Bio-Doped Microbial Nanosilica as Optosensing Biomaterial for Visual Quantitation of Nitrite in Cured Meats

Abstract

A microbial optosensor for nitrite was constructed based on biomimetic silica nanoparticles, which were doped with R5, a polypeptide component of silaffin, as a robust biosilica immobilization matrix entrapped with Raoultella planticola and NAD(P)H cofactor during the in vitro biosilicification process of silica nanoparticles. Ruthenium(II)(bipy)2(phenanthroline-benzoylthiourea), the chromophoric pH probe, was physically adsorbed on the resulting biogenic nanosilica. Optical quantitation of the nitrite concentration was performed via reflectance transduction of the bio-doped microbial nanosilica at a maximum reflectance of 608 nm, due to the deprotonation of phen-BT ligands in the ruthenium complex, while the intracellular enzyme expression system catalyzed the enzymatic reduction of nitrite. Reflectance enhancement of the microbial optosensor was linearly proportional to the nitrite concentration from 1−100 mg L−1, with a 0.25 mg L−1 limit of detection and a rapid response time of 4 min. The proposed microbial optosensor showed good stability of >2 weeks, great repeatability for 5 repetitive assays (relative standard deviation, (RSD) = 0.2−1.4%), high reproducibility (RSD = 2.5%), and a negligible response to common interferents found in processed meats, such as NO3−, NH4+, K+, Ca2+, and Mg2+ ions, was observed.

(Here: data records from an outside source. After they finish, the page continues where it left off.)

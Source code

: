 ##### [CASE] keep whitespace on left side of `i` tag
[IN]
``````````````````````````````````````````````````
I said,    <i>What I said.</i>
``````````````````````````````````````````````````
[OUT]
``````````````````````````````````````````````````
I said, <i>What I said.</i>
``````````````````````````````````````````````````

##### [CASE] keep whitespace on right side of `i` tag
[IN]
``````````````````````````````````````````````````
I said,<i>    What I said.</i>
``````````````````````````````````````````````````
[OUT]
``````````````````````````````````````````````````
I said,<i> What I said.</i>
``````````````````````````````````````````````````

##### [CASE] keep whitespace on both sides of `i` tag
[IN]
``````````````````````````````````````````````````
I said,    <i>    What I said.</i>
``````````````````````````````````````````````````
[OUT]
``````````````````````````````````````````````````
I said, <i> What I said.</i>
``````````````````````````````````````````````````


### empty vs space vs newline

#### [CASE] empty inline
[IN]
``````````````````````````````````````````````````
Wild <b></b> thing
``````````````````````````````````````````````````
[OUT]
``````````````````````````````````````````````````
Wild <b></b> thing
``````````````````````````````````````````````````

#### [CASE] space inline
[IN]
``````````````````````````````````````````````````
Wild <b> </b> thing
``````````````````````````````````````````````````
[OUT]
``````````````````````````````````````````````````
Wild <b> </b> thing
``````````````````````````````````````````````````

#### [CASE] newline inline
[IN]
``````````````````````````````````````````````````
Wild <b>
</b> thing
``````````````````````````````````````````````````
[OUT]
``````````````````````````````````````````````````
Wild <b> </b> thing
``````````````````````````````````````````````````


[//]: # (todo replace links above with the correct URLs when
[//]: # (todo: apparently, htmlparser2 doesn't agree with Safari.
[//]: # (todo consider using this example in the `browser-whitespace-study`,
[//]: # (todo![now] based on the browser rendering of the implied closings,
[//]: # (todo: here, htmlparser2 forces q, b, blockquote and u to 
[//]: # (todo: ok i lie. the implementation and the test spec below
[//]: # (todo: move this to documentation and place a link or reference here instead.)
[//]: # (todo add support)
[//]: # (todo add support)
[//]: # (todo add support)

The microbial biosensor demonstrated an excellent capacity to provide an accurate estimation of nitrite in several cured meat samples via validation using a standard UV-vis spectrophotometric Griess assay.

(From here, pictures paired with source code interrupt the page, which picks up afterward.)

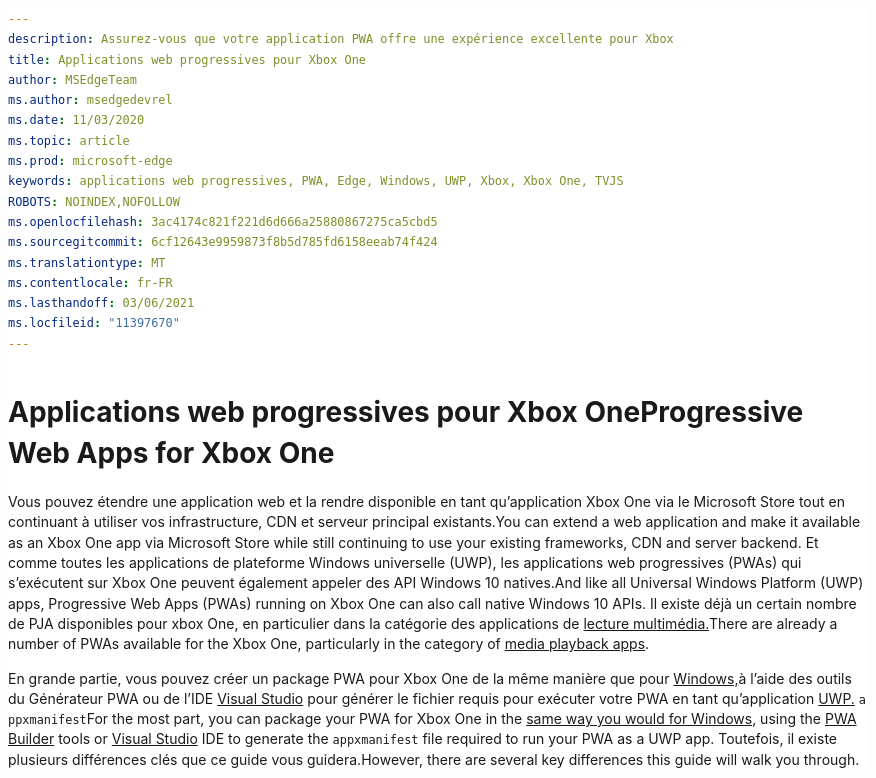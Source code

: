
 ```yaml
---
description: Assurez-vous que votre application PWA offre une expérience excellente pour Xbox
title: Applications web progressives pour Xbox One
author: MSEdgeTeam
ms.author: msedgedevrel
ms.date: 11/03/2020
ms.topic: article
ms.prod: microsoft-edge
keywords: applications web progressives, PWA, Edge, Windows, UWP, Xbox, Xbox One, TVJS
ROBOTS: NOINDEX,NOFOLLOW
ms.openlocfilehash: 3ac4174c821f221d6d666a25880867275ca5cbd5
ms.sourcegitcommit: 6cf12643e9959873f8b5d785fd6158eeab74f424
ms.translationtype: MT
ms.contentlocale: fr-FR
ms.lasthandoff: 03/06/2021
ms.locfileid: "11397670"
---
```

# <a name="progressive-web-apps-for-xbox-one"></a><span data-ttu-id="d5f5c-104">Applications web progressives pour Xbox One</span><span class="sxs-lookup"><span data-stu-id="d5f5c-104">Progressive Web Apps for Xbox One</span></span>  

<span data-ttu-id="d5f5c-105">Vous pouvez étendre une application web et la rendre disponible en tant qu’application Xbox One via le Microsoft Store tout en continuant à utiliser vos infrastructure, CDN et serveur principal existants.</span><span class="sxs-lookup"><span data-stu-id="d5f5c-105">You can extend a web application and make it available as an Xbox One app via Microsoft Store while still continuing to use your existing frameworks, CDN and server backend.</span></span>  <span data-ttu-id="d5f5c-106">Et comme toutes les applications de plateforme Windows universelle \(UWP\), les applications web progressives \(PWAs\) qui s’exécutent sur Xbox One peuvent également appeler des API Windows 10 natives.</span><span class="sxs-lookup"><span data-stu-id="d5f5c-106">And like all Universal Windows Platform \(UWP\) apps, Progressive Web Apps \(PWAs\) running on Xbox One can also call native Windows 10 APIs.</span></span>  <span data-ttu-id="d5f5c-107">Il existe déjà un certain nombre de PJA disponibles pour xbox One, en particulier dans la catégorie des applications de [lecture multimédia.](#media-pwas-on-xbox)</span><span class="sxs-lookup"><span data-stu-id="d5f5c-107">There are already a number of PWAs available for the Xbox One, particularly in the category of [media playback apps](#media-pwas-on-xbox).</span></span>  

<span data-ttu-id="d5f5c-108">En grande partie, vous pouvez créer un package PWA pour Xbox One de la même manière que pour [Windows,](./windows-features.md)à l’aide des outils du Générateur PWA ou de l’IDE [Visual Studio](https://visualstudio.microsoft.com/vs) pour générer le fichier requis pour exécuter votre PWA en tant qu’application [UWP.](https://www.pwabuilder.com) `appxmanifest`</span><span class="sxs-lookup"><span data-stu-id="d5f5c-108">For the most part, you can package your PWA for Xbox One in the [same way you would for Windows](./windows-features.md), using the [PWA Builder](https://www.pwabuilder.com) tools or [Visual Studio](https://visualstudio.microsoft.com/vs) IDE to generate the `appxmanifest` file required to run your PWA as a UWP app.</span></span>  <span data-ttu-id="d5f5c-109">Toutefois, il existe plusieurs différences clés que ce guide vous guidera.</span><span class="sxs-lookup"><span data-stu-id="d5f5c-109">However, there are several key differences this guide will walk you through.</span></span>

Keywords: biosensor; nitrite; optic; silaffin; silica.

Figure 1

The FESEM micrograph, at a magnification of 50 k×, of the microbial R5-fusion nanosilica prepared by the biomimetic silicification process at ambient temperature and pressure. The inset shows that the photographic image of the corresponding R5-fusion microbial nanosilica appears to be orangish after immobilized with 0.1 mg mL⁻¹ ruthenium optical pH probe at the surface via physical adsorption.

Figure 2

The UV-vis spectra of absorption peak responses at 455 nm for (a) 0.01 mg mL⁻¹ Ru(II) complex solution, (b) free whole cell R. planticola and 0.048 mM NAD(P)H co-substrate in the 0.01 mg mL⁻¹ Ru(II) complex solution before and (c) after reaction with nitrite in 0.1 M K-phosphate buffer at pH 7.4.

Figure 3

The schematic diagram represents the biomimetic silicification process involving R5 peptide from the silaffin protein of C. fusiformis to initiate the formation of silica nanoparticles with the co-silicification of the microbial intracellular NNR enzyme and cofactor NAD(P)H. Ruthenium complex, the pH optical label, is simply adsorbed to the surface of the R5-fusion nanosilica. The microbial optosensor changes from orange to yellow hue in the presence of nitrite, which can be monitored by the optical reflectometric method.

Figure 4

Reflectance spectra of the Ru(II) complex-modified biomimetic nanosilica support (a) before and (b) after reaction with 100 mg L⁻¹ nitrite in 0.1 M K-phosphate buffer at pH 7.4. The bio-doped microbial nanosilica exhibited a maximum reflectance peak signal at 608 nm, and the reflectance peak signal significantly heightened due to the deprotonation of phen-BT ligands in the ruthenium complex, while the intracellular enzyme expression system catalyzed the enzymatic reduction of nitrite.

Figure 5

The nitrite concentration-dependent reflectometric microbial biosensor response at the nitrite concentration range of 1-1000 mg L⁻¹ in 0.1 M K-phosphate buffer at a neutral pH. The inset shows the dynamic linear response range of the reflectance nitrite biosensor from 1–100 mg L⁻¹ nitrite.

Figure 6

The repeatability performance of the reflectance microbial optosensor at 608 nm, which repeatedly reacted with 20 mg L⁻¹ nitrite for 4 min after washing the bacterial cells biosensor with 0.1 M K-phosphate buffer at pH 7.0.